Gaston, when given the opportunity to try to earn Belle's love, instead demands it. Belle is plain spoken to both of them about the aspects of their behavior that are unacceptable (Beast, his temper, Gaston, his anti-intellectualism). Beast takes stock of himself and decides to improve. Gaston ignores her ultimatum and pushes harder to try to win her by any means possible.

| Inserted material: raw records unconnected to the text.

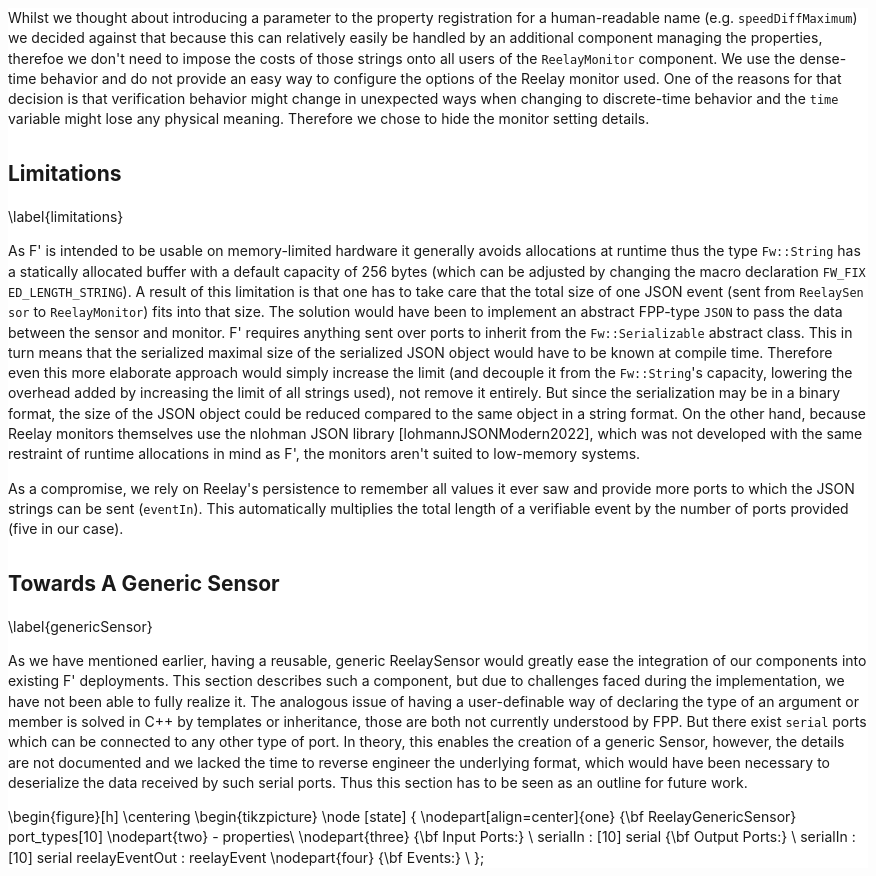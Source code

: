 Whilst we thought about introducing a parameter to the property registration for a human-readable name (e.g. `speedDiffMaximum`) we decided against that because this can relatively easily be handled by an additional component managing the properties, therefoe we don't need to impose the costs of those strings onto all users of the `ReelayMonitor` component.
We use the dense-time behavior and do not provide an easy way to configure the options of the Reelay monitor used. One of the reasons for that decision is that verification behavior might change in unexpected ways when changing to discrete-time behavior and the `time` variable might lose any physical meaning. Therefore we chose to hide the monitor setting details.

## Limitations

\label{limitations}

As F' is intended to be usable on memory-limited hardware it generally avoids allocations at runtime thus the type `Fw::String` has a statically allocated buffer with a default capacity of 256 bytes (which can be adjusted by changing the macro declaration `FW_FIXED_LENGTH_STRING`). A result of this limitation is that one has to take care that the total size of one JSON event (sent from `ReelaySensor` to `ReelayMonitor`) fits into that size.
The solution would have been to implement an abstract FPP-type `JSON` to pass the data between the sensor and monitor. F' requires anything sent over ports to inherit from the `Fw::Serializable` abstract class. This in turn means that the serialized maximal size of the serialized JSON object would have to be known at compile time. Therefore even this more elaborate approach would simply increase the limit (and decouple it from the `Fw::String`'s capacity, lowering the overhead added by increasing the limit of all strings used), not remove it entirely. But since the serialization may be in a binary format, the size of the JSON object could be reduced compared to the same object in a string format.
On the other hand, because Reelay monitors themselves use the nlohman JSON library [lohmannJSONModern2022], which was not developed with the same restraint of runtime allocations in mind as F', the monitors aren't suited to low-memory systems.

As a compromise, we rely on Reelay's persistence to remember all values it ever saw and provide more ports to which the JSON strings can be sent (`eventIn`). This automatically multiplies the total length of a verifiable event by the number of ports provided (five in our case).


## Towards A Generic Sensor

\label{genericSensor}

As we have mentioned earlier, having a reusable, generic ReelaySensor would greatly ease the integration of our components into existing F' deployments. This section describes such a component, but due to challenges faced during the implementation, we have not been able to fully realize it.
The analogous issue of having a user-definable way of declaring the type of an argument or member is solved in C++ by templates or inheritance, those are both not currently understood by FPP. But there exist `serial` ports which can be connected to any other type of port.
In theory, this enables the creation of a generic Sensor, however, the details are not documented and we lacked the time to reverse engineer the underlying format, which would have been necessary to deserialize the data received by such serial ports. Thus this section has to be seen as an outline for future work.

\begin{figure}[h]
    \centering
    \begin{tikzpicture}
    \node [state]
    {
        \nodepart[align=center]{one} {\bf ReelayGenericSensor}
        port\_types[10]
        \nodepart{two} - properties\\
        \nodepart{three} {\bf Input Ports:} \\
            serialIn : [10] serial
            {\bf Output Ports:} \\
            serialIn : [10] serial
            reelayEventOut : reelayEvent
        \nodepart{four} {\bf Events:} \\
    };

[^1]: But it does it well and even sets the parts of `.fpp` files that contain C++ correctly in C++
[^2]: In the usual mathematical sense of *dense order*[](It also must be Dedekind-complete (every non-empty subset must have a supremum) as otherwise, intervals might not be well-behaved.)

Maybe it's because when I was a young girl, my parents took the time to explain this to me, but I always thought that was a very female-positive message.
01/08/2012
Contributor: PDXlady PDXlady
Quote:
Originally posted by hyacinthgirl
I don't know - I never saw Beauty and the Beast as Stockholm Syndrome, which so many people claim it is. The basic breakdown of the dynamics:

The Beast was a spoiled, pampered prince, cursed to take his bestial inner nature as outward ... more
I'm sorry but I have to strongly disagree. The message I get from Beauty and the Beast is, even if he is abusive you should stand by your man because deep down he's really a sweet guy who loves you. I think that is a terribly message to be teaching young boys and girls! For starters we need to be teaching young boys that it is never ok to be physically or verbally abusive. We should also be teaching young girls that it is a good thing to get out of an abusive relationship.

As for the rest of the movies, well they piss me off just as much, especially The Little Mermaid.

Like most children I loved Disney movies as a child and I though they were magical (hell they still are!). I don't think that children should stop watching Disney movies but do think people need to have discussions with their children about why a lot of the messages promoted by them are wrong.
02/12/2012
Contributor: hyacinthgirl hyacinthgirl
Like I said, that's how my parents explained it to me. You can't say Beast was abusive to her in their relationship, because when he yelled at her, they were not in a relationship. It's made explicitly clear that they did not hit it off right away, and unlike most other Disney couples, they are not in love when the problems are shown. It's my personal opinion that the Beast did make an effort to change when he realized his behavior was unacceptable - made an effort to change and did change. Probably could have been hammered home if Belle made it clear that if he ever raised his voice to her again, she was gone. I think the movie should include an explanation to the children that once you make your boundaries clear, that supersedes everything else (If you say don't touch me there, it doesn't matter how often they assure you they love you. If you say don't yell, it doesn't matter how much they apologize afterwards). Beast didn't know it was wrong to yell and rage, because no one had ever told him otherwise. When he is told not to do it, he is able to become a civilized man. Disney's official explanation is that the Beast body had started to replace his humanity, and Belle was his key to rediscovery of humanity.

I actually think the domestic violence discussion on both sides needs to be taught to children of both genders - I've seen plenty of young women who smack around their boyfriends or call them names, while the boyfriend just silently accepts it. I've also seen the flipside.

Though I must give props to Disney for a good portrayal of an emotionally abusive parent-child relationship in 'Tangled', and not one so blatantly evil that it's insanely obvious from the beginning. Gothel's casual belittling of Rapunzel, the guilt trips, the demanding in exchange for very little, and the professions of love and jesting after insulting her child. If I ever have children, I'm going to use that movie as a good prototype for an emotionally abusive relationship and what to watch out for. If someone calls you names, then says they love you, they're not telling the truth.

Though I don't think any Western animation company has done a better job portraying an abusive relationship in all it's stages than Warner Brothers Animation in 'Batman: The Animated Series'. The episode 'Mad Love' is one of the best depictions of an abusive relationship on TV.